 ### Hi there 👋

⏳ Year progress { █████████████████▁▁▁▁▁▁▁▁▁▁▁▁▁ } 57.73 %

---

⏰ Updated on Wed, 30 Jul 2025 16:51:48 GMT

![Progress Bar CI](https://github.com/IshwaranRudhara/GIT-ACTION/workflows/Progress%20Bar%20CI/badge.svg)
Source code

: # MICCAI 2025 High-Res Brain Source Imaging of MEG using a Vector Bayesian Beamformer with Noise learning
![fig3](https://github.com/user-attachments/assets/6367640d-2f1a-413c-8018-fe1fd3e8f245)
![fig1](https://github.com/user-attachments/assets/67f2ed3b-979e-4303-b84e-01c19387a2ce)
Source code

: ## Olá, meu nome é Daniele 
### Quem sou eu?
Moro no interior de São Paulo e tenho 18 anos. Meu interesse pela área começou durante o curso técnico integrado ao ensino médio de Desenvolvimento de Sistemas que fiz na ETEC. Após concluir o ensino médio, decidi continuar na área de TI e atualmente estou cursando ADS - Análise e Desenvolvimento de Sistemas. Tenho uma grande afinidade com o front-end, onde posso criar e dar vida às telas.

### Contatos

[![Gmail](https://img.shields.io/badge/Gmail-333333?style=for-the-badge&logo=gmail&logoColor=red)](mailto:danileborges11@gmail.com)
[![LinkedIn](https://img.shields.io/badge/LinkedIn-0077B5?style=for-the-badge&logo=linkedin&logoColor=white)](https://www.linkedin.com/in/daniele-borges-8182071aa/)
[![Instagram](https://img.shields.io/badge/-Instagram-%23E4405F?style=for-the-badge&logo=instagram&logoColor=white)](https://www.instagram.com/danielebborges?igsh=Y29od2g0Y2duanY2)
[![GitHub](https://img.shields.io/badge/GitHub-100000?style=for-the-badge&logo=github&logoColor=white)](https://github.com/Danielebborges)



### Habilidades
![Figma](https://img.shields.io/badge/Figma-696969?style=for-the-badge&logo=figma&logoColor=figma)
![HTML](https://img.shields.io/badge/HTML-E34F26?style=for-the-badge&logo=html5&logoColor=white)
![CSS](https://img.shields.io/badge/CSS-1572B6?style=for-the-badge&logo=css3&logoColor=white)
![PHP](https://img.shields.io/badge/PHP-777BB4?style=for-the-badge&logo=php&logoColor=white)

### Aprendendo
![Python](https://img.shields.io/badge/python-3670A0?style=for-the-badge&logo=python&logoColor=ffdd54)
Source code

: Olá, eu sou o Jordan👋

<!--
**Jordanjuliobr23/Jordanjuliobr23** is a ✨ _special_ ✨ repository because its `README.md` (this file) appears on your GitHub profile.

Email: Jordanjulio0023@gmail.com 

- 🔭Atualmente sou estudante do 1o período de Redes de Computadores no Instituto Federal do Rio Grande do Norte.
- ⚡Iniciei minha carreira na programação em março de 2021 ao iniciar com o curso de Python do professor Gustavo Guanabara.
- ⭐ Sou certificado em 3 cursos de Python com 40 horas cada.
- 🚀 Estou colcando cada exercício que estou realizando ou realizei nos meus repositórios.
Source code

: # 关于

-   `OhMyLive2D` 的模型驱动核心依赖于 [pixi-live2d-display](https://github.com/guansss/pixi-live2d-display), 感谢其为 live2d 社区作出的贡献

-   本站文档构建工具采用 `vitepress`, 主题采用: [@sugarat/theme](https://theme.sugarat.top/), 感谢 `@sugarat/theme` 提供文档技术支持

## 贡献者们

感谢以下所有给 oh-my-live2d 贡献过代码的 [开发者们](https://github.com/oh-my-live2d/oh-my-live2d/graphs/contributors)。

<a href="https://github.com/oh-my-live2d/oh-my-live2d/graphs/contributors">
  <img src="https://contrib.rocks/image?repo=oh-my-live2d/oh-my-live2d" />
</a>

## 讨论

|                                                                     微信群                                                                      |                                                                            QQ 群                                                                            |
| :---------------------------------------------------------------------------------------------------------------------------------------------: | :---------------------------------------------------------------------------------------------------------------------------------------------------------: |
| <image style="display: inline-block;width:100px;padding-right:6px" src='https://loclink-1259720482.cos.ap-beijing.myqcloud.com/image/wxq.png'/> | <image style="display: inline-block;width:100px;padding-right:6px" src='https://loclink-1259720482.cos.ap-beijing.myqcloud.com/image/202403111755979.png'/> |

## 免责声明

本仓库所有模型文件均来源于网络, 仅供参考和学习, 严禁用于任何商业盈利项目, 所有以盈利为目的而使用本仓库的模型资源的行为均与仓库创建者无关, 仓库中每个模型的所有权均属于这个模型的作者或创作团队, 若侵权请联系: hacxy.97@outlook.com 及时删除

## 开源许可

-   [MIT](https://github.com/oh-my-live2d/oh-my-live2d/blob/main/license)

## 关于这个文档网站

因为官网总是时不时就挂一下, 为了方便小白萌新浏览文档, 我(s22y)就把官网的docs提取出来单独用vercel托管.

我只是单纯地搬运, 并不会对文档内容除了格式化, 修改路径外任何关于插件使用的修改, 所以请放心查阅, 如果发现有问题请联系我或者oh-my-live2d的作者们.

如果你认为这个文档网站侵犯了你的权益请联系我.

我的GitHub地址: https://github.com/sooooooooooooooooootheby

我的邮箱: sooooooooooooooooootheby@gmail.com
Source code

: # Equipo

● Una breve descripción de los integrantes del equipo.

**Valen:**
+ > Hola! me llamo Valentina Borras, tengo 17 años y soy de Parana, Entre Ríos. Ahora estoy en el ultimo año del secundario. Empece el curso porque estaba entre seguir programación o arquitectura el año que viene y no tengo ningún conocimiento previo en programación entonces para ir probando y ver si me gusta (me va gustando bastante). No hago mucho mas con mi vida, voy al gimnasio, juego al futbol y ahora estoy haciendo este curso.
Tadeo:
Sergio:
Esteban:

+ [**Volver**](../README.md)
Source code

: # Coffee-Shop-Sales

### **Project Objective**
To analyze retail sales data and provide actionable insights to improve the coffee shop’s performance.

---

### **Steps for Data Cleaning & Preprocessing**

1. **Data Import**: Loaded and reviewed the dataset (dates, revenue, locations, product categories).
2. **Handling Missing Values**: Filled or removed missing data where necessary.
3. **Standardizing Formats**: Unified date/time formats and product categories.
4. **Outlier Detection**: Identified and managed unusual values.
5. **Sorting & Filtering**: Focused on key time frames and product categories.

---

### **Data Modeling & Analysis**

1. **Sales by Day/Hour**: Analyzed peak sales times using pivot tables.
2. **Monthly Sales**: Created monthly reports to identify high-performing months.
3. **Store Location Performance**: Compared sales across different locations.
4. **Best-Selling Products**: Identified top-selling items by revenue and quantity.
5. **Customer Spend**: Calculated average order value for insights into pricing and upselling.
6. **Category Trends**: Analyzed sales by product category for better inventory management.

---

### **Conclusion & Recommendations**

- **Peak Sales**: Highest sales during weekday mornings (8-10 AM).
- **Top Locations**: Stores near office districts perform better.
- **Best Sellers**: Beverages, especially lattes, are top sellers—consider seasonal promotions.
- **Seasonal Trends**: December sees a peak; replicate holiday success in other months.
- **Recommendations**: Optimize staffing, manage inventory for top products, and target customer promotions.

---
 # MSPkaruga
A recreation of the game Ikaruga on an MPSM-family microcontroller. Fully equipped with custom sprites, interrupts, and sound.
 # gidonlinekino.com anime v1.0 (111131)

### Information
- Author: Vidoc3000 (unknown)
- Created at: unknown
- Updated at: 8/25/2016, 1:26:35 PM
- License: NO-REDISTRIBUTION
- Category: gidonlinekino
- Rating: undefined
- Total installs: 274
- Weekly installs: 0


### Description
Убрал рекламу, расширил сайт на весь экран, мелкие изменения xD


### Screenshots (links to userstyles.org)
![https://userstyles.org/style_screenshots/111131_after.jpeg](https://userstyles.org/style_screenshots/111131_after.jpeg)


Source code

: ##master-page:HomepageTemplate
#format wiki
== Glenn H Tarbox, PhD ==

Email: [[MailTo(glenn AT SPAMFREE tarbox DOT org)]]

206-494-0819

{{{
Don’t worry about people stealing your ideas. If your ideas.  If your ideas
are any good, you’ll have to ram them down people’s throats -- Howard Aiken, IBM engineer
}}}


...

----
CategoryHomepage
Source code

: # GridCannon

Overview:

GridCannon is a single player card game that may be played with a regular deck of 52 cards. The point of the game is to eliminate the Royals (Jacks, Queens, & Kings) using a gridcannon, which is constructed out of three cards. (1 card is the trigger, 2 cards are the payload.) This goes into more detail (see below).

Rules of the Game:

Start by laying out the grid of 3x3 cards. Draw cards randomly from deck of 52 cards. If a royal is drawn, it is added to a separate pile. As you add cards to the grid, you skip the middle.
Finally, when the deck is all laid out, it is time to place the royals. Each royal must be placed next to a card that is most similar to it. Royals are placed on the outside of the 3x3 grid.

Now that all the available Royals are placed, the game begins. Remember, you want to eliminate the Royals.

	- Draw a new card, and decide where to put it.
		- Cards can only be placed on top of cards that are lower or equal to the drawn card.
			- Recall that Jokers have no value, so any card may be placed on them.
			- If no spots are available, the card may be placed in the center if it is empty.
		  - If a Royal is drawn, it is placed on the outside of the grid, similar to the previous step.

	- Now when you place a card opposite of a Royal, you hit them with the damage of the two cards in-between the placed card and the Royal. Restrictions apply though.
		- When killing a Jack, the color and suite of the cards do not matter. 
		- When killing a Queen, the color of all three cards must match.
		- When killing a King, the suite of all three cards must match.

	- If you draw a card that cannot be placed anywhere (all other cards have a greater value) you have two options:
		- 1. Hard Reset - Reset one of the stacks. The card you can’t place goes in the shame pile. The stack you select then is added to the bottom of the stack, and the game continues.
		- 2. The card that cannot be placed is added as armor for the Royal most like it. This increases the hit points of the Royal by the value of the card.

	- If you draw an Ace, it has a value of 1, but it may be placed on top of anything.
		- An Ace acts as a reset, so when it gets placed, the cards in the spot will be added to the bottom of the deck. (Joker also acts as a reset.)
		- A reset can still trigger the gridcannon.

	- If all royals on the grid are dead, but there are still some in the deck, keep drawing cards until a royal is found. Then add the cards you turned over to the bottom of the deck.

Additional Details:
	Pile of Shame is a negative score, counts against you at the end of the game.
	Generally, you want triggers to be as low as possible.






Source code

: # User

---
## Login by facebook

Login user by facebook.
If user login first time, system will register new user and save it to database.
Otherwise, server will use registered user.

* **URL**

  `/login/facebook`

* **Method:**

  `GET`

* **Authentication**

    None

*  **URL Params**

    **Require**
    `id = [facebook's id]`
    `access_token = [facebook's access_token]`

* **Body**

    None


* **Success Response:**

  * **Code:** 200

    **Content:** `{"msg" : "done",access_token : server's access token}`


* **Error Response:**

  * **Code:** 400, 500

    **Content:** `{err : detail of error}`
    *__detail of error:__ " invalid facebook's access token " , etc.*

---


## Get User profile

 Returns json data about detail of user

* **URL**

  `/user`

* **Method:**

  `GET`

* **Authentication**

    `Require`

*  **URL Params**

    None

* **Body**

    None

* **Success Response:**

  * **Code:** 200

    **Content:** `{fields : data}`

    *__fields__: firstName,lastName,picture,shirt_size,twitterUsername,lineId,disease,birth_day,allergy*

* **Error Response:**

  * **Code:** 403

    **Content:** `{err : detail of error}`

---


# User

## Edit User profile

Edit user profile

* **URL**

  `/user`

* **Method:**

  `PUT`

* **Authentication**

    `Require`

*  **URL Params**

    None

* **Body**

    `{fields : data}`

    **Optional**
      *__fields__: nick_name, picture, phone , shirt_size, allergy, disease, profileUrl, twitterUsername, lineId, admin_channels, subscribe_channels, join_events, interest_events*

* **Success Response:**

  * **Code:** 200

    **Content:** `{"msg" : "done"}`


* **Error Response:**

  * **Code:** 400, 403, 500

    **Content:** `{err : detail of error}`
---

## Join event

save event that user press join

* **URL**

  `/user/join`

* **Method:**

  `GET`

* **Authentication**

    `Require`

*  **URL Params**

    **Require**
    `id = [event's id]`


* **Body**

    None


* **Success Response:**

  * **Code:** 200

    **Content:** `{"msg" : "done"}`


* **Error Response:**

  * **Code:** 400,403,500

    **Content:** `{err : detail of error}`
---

- **WHAT IS EXPECTED**
Tally how many lines of the material contain the word "still". The answer must be the number and nothing else.

- **FINISHED EXERCISE**
2